WHAT IS BEING ASKED
Your job is to report every line of the entries that has "standalone".

#### RAW DATA

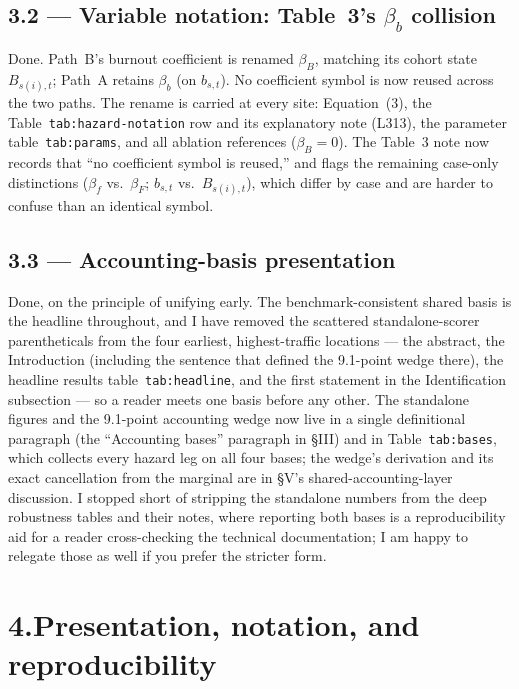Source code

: \documentclass[11pt]{article}
\newcommand{\mlabel}[1]{\texttt{#1}}
\begin{document}
\subsection*{3.2 --- Variable notation: Table~3's $\beta_b$ collision}

Done. Path~B's burnout coefficient is renamed $\beta_B$, matching its cohort
state $B_{s(i),t}$; Path~A retains $\beta_b$ (on $b_{s,t}$). No coefficient
symbol is now reused across the two paths. The rename is carried at every site:
Equation~(3), the Table~\mlabel{tab:hazard-notation} row and its explanatory
note (L313), the parameter table~\mlabel{tab:params}, and all ablation
references ($\beta_B = 0$). The Table~3 note now records that ``no coefficient
symbol is reused,'' and flags the remaining case-only distinctions ($\beta_f$
vs.\ $\beta_F$; $b_{s,t}$ vs.\ $B_{s(i),t}$), which differ by case and are
harder to confuse than an identical symbol.

\subsection*{3.3 --- Accounting-basis presentation}

Done, on the principle of unifying early. The benchmark-consistent shared basis
is the headline throughout, and I have removed the scattered standalone-scorer
parentheticals from the four earliest, highest-traffic locations --- the
abstract, the Introduction (including the sentence that defined the 9.1-point
wedge there), the headline results table~\mlabel{tab:headline}, and the first
statement in the Identification subsection --- so a reader meets one basis
before any other. The standalone figures and the 9.1-point accounting wedge now
live in a single definitional paragraph (the ``Accounting bases'' paragraph in
\S III) and in Table~\mlabel{tab:bases}, which collects every hazard leg on all
four bases; the wedge's derivation and its exact cancellation from the marginal
are in \S V's shared-accounting-layer discussion. I stopped short of stripping
the standalone numbers from the deep robustness tables and their notes, where
reporting both bases is a reproducibility aid for a reader cross-checking the
technical documentation; I am happy to relegate those as well if you prefer the
stricter form.

\section*{4.\quad Presentation, notation, and reproducibility}
\end{document}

########

SOLUTION FOR THIS EXERCISE
is the headline throughout, and I have removed the scattered standalone-scorer
before any other. The standalone figures and the 9.1-point accounting wedge now
the standalone numbers from the deep robustness tables and their notes, where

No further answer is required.